Tanto Crespo como Feitoza concordam que, para falar em possíveis punições, primeiro é preciso entender o que ocorreu exatamente.
“A aquisição da ferramenta e a utilização por si só não configuram um crime. Mas a gente pode ter um desvio de finalidade, um desvio de função, uma infração ética e administrativa de funcionários da Abin que atuaram na época”. Os servidores públicos poderiam sofrer punições administrativas ou até demissão.
No entanto, se for verificado que ocorreu algum crime, as punições seriam de acordo com a lei. Por isso, é preciso avaliar como as informações foram coletadas e o que foi feito com esses dados para poder distinguir qual crime teria sido cometido.
Denilson Feitoza ainda destacou o artigo 4 da Lei Geral de Proteção de Dados, “que estabelece que o Estado, mesmo atuando em segurança pública, defesa nacional, ou atividades de investigação e repressão de infrações penais, deve observar os princípios de proteção de dados pessoais”.
“A única maneira de determinar a legalidade ou não dessa ferramenta seria por meio dos órgãos de controle”, disse Feitoza.
A fiscalização e controle da Agência Brasileira de Inteligência são feitos pela Comissão Mista de Controle da Atividade de Inteligência (CCAI) do Congresso Nacional. Além dela, o Ministério Público Federal (MPF), a Polícia Federal, o Tribunal de Contas da União, e o Ministério Público de Contas também são órgãos de controle.
Crespo também disse que é preciso verificar se outras autoridades públicas tinham conhecimento do que estava sendo feito, pois elas estariam envolvidas também.

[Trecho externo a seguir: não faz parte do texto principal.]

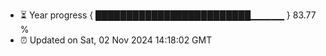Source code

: - ⏳ Year progress { █████████████████████████▁▁▁▁▁ } 83.77 %
- ⏰ Updated on Sat, 02 Nov 2024 14:18:02 GMT

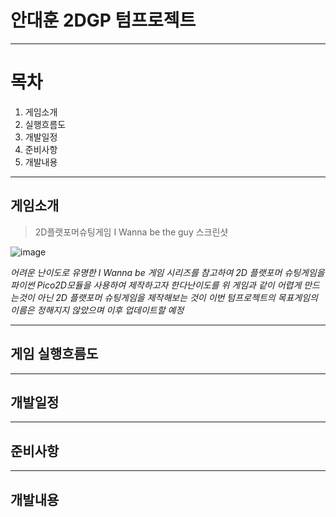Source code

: # 안대훈 2DGP 텀프로젝트
---
# 목차
1. 게임소개
2. 실행흐름도
3. 개발일정
4. 준비사항
5. 개발내용
---

## 게임소개

> 2D플랫포머슈팅게임 I Wanna be the guy 스크린샷


![image](https://github.com/user-attachments/assets/2edeb1e8-166c-48e8-86e5-0b117bbde5fc)

_어려운 난이도로 유명한 I Wanna be 게임 시리즈를 참고하여 2D 플랫포머 슈팅게임을 파이썬 Pico2D모듈을 사용하여 제작하고자 한다난이도를 위 게임과 같이 어렵게 만드는것이 아닌 2D 플랫포머 슈팅게임을 제작해보는 것이 이번 텀프로젝트의 목표게임의 이름은 정해지지 않았으며 이후 업데이트할 예정_

---

## 게임 실행흐름도






---

## 개발일정






---

## 준비사항




---

## 개발내용




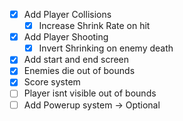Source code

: - [x] Add Player Collisions
  - [x] Increase Shrink Rate on hit
- [x] Add Player Shooting
  - [x] Invert Shrinking on enemy death
- [x] Add start and end screen
- [x] Enemies die out of bounds
- [x] Score system
- [ ] Player isnt visible out of bounds
- [ ] Add Powerup system -> Optional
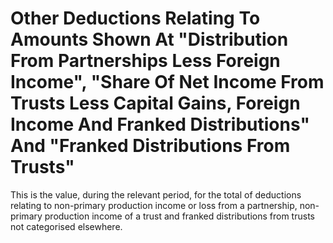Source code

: # Other Deductions Relating To Amounts Shown At "Distribution From Partnerships Less Foreign Income", "Share Of Net Income From Trusts Less Capital Gains, Foreign Income And Franked Distributions" And "Franked Distributions From Trusts"
This is the value, during the relevant period, for the total of deductions relating to non-primary production income or loss from a partnership,  non-primary production income of a trust and franked distributions from trusts not categorised elsewhere.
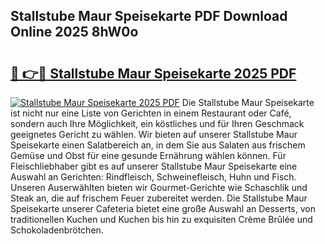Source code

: ## Stallstube Maur Speisekarte PDF Download Online 2025 8hW0o

# <h2><a href="http://gcdeccl.nevu.top/?p=Stallstube+Maur+Speisekarte">🔗 👉🔴 Stallstube Maur Speisekarte 2025 PDF</a></h2>

[![Stallstube Maur Speisekarte 2025 PDF](https://i.imgur.com/dBaPXMq.png)](http://gcdeccl.nevu.top/?p=Stallstube+Maur+Speisekarte)
Die Stallstube Maur Speisekarte ist nicht nur eine Liste von Gerichten in einem Restaurant oder Café, sondern auch Ihre Möglichkeit, ein köstliches und für Ihren Geschmack geeignetes Gericht zu wählen. Wir bieten auf unserer Stallstube Maur Speisekarte einen Salatbereich an, in dem Sie aus Salaten aus frischem Gemüse und Obst für eine gesunde Ernährung wählen können. Für Fleischliebhaber gibt es auf unserer Stallstube Maur Speisekarte eine Auswahl an Gerichten: Rindfleisch, Schweinefleisch, Huhn und Fisch. Unseren Auserwählten bieten wir Gourmet-Gerichte wie Schaschlik und Steak an, die auf frischem Feuer zubereitet werden. Die Stallstube Maur Speisekarte unserer Cafeteria bietet eine große Auswahl an Desserts, von traditionellen Kuchen und Kuchen bis hin zu exquisiten Crème Brûlée und Schokoladenbrötchen.
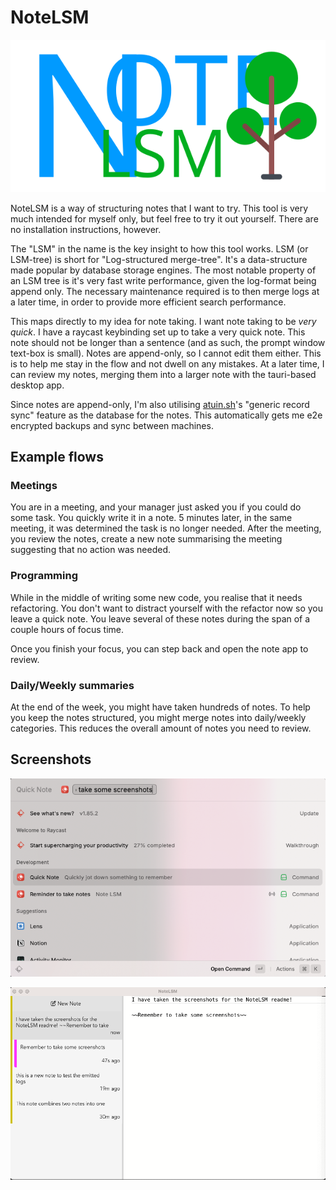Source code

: # NoteLSM

![NoteLSM logo](tauri/static/logo.svg)

NoteLSM is a way of structuring notes that I want to try. This tool is very much intended for myself only, but feel free to try it out yourself. There are no installation instructions, however.

The "LSM" in the name is the key insight to how this tool works. LSM (or LSM-tree) is short for "Log-structured merge-tree".
It's a data-structure made popular by database storage engines. The most notable property of an LSM tree is it's
very fast write performance, given the log-format being append only. The necessary maintenance required is to then merge
logs at a later time, in order to provide more efficient search performance.

This maps directly to my idea for note taking. I want note taking to be _very quick_. I have a raycast keybinding set up to
take a very quick note. This note should not be longer than a sentence (and as such, the prompt window text-box is small).
Notes are append-only, so I cannot edit them either. This is to help me stay in the flow and not dwell on any mistakes.
At a later time, I can review my notes, merging them into a larger note with the tauri-based desktop app.

Since notes are append-only, I'm also utilising [atuin.sh](https://atuin.sh/)'s "generic record sync" feature as
the database for the notes. This automatically gets me e2e encrypted backups and sync between machines.

## Example flows

### Meetings

You are in a meeting, and your manager just asked you if you could do some task. You quickly write it in a note.
5 minutes later, in the same meeting, it was determined the task is no longer needed.
After the meeting, you review the notes, create a new note summarising the meeting suggesting that no action was needed.

### Programming

While in the middle of writing some new code, you realise that it needs refactoring. You don't want
to distract yourself with the refactor now so you leave a quick note.
You leave several of these notes during the span of a couple hours of focus time.

Once you finish your focus, you can step back and open the note app to review.

### Daily/Weekly summaries

At the end of the week, you might have taken hundreds of notes. To help you keep the notes structured,
you might merge notes into daily/weekly categories. This reduces the overall amount of notes you need to review.

## Screenshots

![Raycast quick notes](assets/raycast.png)

![Tauri note review](assets/tauri.png)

Na última quinta-feira (16), a Comissão de Relações Exteriores do Senado aprovou requerimento que pede informações do ministro da Casa Civil, Rui Costa, e do diretor-adjunto Abin, Alessandro Moretti, sobre um programa secreto da agência de monitoramento ilegal da localização de pessoas através do celular.
O presidente da comissão, o senador Renan Calheiros (MDB-AL), disse que um dos problemas da Abin seria ainda guardar resquícios de visões de mundo que remetem ao período da ditadura militar. O senador lamenta que parte da atividade se dê de forma “semiclandestina”, e que também é preciso averiguar as falhas da Abin no descontrole que gerou as invasões às sedes dos Três Poderes em 8 de janeiro.
Outra comissão do Senado também se movimenta sobre o assunto. A Comissão de Segurança Pública analisará na terça-feira (21) requerimento para que o ex-diretor da Abin e atual deputado federal Delegado Ramagem (PL-RJ) prestem esclarecimentos sobre o uso de um sistema secreto de monitoramento de pessoas pelo órgão de inteligência durante o governo Bolsonaro.